Byrns’ is convinced that survivors of child abuse can lead purposeful adult lives. As evidence of this, she states that she picked a good husband—on the second try—and that she became a successful medical assistant, phlebotomist, sculptor, photographer, and painter. She would have better supported her claims, though, if she had provided information about her own recovery process, including her psychotherapy. A foreword by Joan Kogelschatz, a certified psychologist and traumatologist, strengthens the book’s credibility by providing background information on the effects of child abuse.
Sonya Utterback Cirks records the vivid details of Byrns’ history of abuse, as told to her in Byrns’ own words. Language full of imagery adds impact to the narrative. For example, Byrns explains that her maternal grandparents’ love “was the life-raft that carried me to shores of survival in years to come.” She also effectively describes the temperamental personality characteristics of the significant people in her life. To illustrate her father’s extreme rages, for example, she states that he once kicked a pregnant cat in her “full fat abdomen with his steel-toed safety boots and stomped at her with his heels.”

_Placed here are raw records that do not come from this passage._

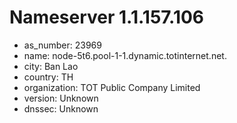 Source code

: # Nameserver 1.1.157.106

* as_number: 23969
* name: node-5t6.pool-1-1.dynamic.totinternet.net.
* city: Ban Lao
* country: TH
* organization: TOT Public Company Limited
* version: Unknown
* dnssec: Unknown
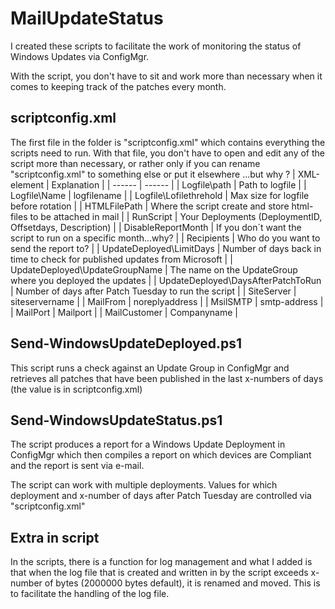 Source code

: # MailUpdateStatus

I created these scripts to facilitate the work of monitoring the status of Windows Updates via ConfigMgr.

With the script, you don't have to sit and work more than necessary when it comes to keeping track of the patches every month.
## scriptconfig.xml
The first file in the folder is "scriptconfig.xml" which contains everything the scripts need to run. With that file, you don't have to open and edit any of the script more than necessary, or rather only if you can rename "scriptconfig.xml" to something else or put it elsewhere  ...but why ?
| XML-element | Explanation |
| ------ | ------ |
| Logfile\path | Path to logfile |
| Logfile\Name | logfilename |
| Logfile\Lofilethrehold | Max size for logfile before rotation |
| HTMLFilePath | Where the script create and store html-files to be attached in mail |
| RunScript | Your Deployments (DeploymentID, Offsetdays, Description) |
| DisableReportMonth | If you don´t want the script to run on a specific month...why? |
| Recipients | Who do you want to send the report to? |
| UpdateDeployed\LimitDays | Number of days back in time to check for published updates from Microsoft |
| UpdateDeployed\UpdateGroupName | The name on the UpdateGroup where you deployed the updates |
| UpdateDeployed\DaysAfterPatchToRun | Number of days after Patch Tuesday to run the script |
| SiteServer | siteservername |
| MailFrom | noreplyaddress |
| MsilSMTP | smtp-address |
| MailPort | Mailport |
| MailCustomer | Companyname |

## Send-WindowsUpdateDeployed.ps1
This script runs a check against an Update Group in ConfigMgr and retrieves all patches that have been published in the last x-numbers of days (the value is in scriptconfig.xml)
## Send-WindowsUpdateStatus.ps1
The script produces a report for a Windows Update Deployment in ConfigMgr which then compiles a report on which devices are Compliant and the report is sent via e-mail.

The script can work with multiple deployments. Values ​​for which deployment and x-number of days after Patch Tuesday are controlled via "scriptconfig.xml"
## Extra in script
In the scripts, there is a function for log management and what I added is that when the log file that is created and written in by the script exceeds x-number of bytes (2000000 bytes default), it is renamed and moved. This is to facilitate the handling of the log file.
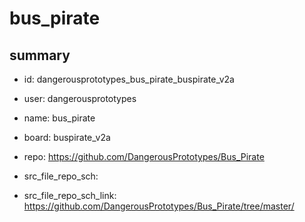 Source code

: # bus_pirate
 
## summary 
* id: dangerousprototypes_bus_pirate_buspirate_v2a
* user: dangerousprototypes
* name: bus_pirate
* board: buspirate_v2a
* repo: https://github.com/DangerousPrototypes/Bus_Pirate



* src_file_repo_sch: 
* src_file_repo_sch_link: https://github.com/DangerousPrototypes/Bus_Pirate/tree/master/







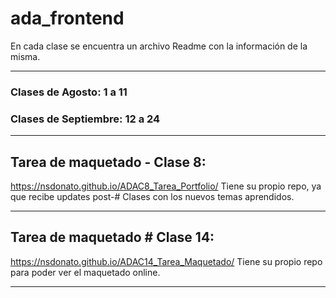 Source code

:# ada_frontend

En cada clase se encuentra un archivo Readme con la información de la misma.

--------------------------------------------------------------------------------------------------------------

### Clases de Agosto: 1 a 11
### Clases de Septiembre: 12 a 24

--------------------------------------------------------------------------------------------------------------

## Tarea de maquetado - Clase 8: 

https://nsdonato.github.io/ADAC8_Tarea_Portfolio/
Tiene su propio repo, ya que recibe updates post-# Clases con los nuevos temas aprendidos.

--------------------------------------------------------------------------------------------------------------

## Tarea de maquetado # Clase 14: 

https://nsdonato.github.io/ADAC14_Tarea_Maquetado/
Tiene su propio repo para poder ver el maquetado online.

--------------------------------------------------------------------------------------------------------------
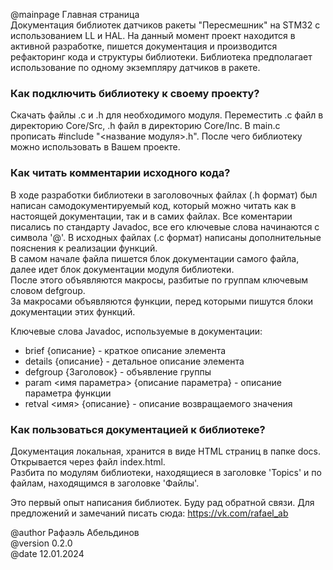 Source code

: @mainpage Главная страница  
Документация библиотек датчиков ракеты "Пересмешник" на STM32 с использованием LL и HAL. 
На данный момент проект находится в активной разработке, пишется документация и производится рефакторинг кода и структуры библиотеки.
Библиотека предполагает использование по одному экземпляру датчиков в ракете.

### Как подключить библиотеку к своему проекту?
Скачать файлы .c и .h для необходимого модуля. Переместить .c файл в директорию Core/Src, .h файл в директорию Core/Inc. В main.c прописать #include "<название модуля>.h". После чего библиотеку можно использовать в Вашем проекте.

### Как читать комментарии исходного кода? 
В ходе разработки библиотеки в заголовочных файлах (.h формат) был написан самодокументируемый код, который можно читать как в настоящей документации, так и в самих файлах. Все коментарии писались по стандарту Javadoc, все его ключевые слова начинаются с символа '@'. В исходных файлах (.c формат) написаны дополнительные пояснения к реализации функций.     
В самом начале файла пишется блок документации самого файла, далее идет блок документации модуля библиотеки.    
После этого объявляются макросы, разбитые по группам ключевым словом defgroup.  
За макросами объявляются функции, перед которыми пишутся блоки документации этих функций.   


Ключевые слова Javadoc, используемые в документации:   
- brief {описание} - краткое описание элемента    
- details {описание} - детальное описание элемента   
- defgroup <ID> {Заголовок} - объявление группы   
- param <имя параметра> {описание параметра} - описание параметра функции   
- retval <имя> {описание} - описание возвращаемого значения   

### Как пользоваться документацией к библиотеке?
Документация локальная, хранится в виде HTML страниц в папке docs. Открывается через файл index.html.   
Разбита по модулям библиотеки, находящиеся в заголовке 'Topics' и по файлам, находящимся в заголовке 'Файлы'.   



Это первый опыт написания библиотек. Буду рад обратной связи. Для предложений и замечаний писать сюда: https://vk.com/rafael_ab

@author Рафаэль Абельдинов  
@version 0.2.0  
@date 12.01.2024  
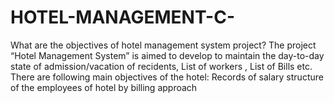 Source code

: # HOTEL-MANAGEMENT-C-
What are the objectives of hotel management system project? The project “Hotel Management System” is aimed to develop to maintain the day-to-day state of admission/vacation of recidents, List of workers , List of Bills etc. There are following main objectives of the hotel: Records of salary structure of the employees of hotel by billing approach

There are, however, some problems with the writing, including errors in grammar and punctuation. In addition, inconsistencies in the chronology of Byrns’ story can cause a bit of confusion.
The Eyes Have It informs survivors of child abuse that they are not alone, and that there is hope for them. Many secrets remain hidden behind the eyes of abused children. By sharing her own traumatic experiences, Byrns hopes to help other victims through their struggles.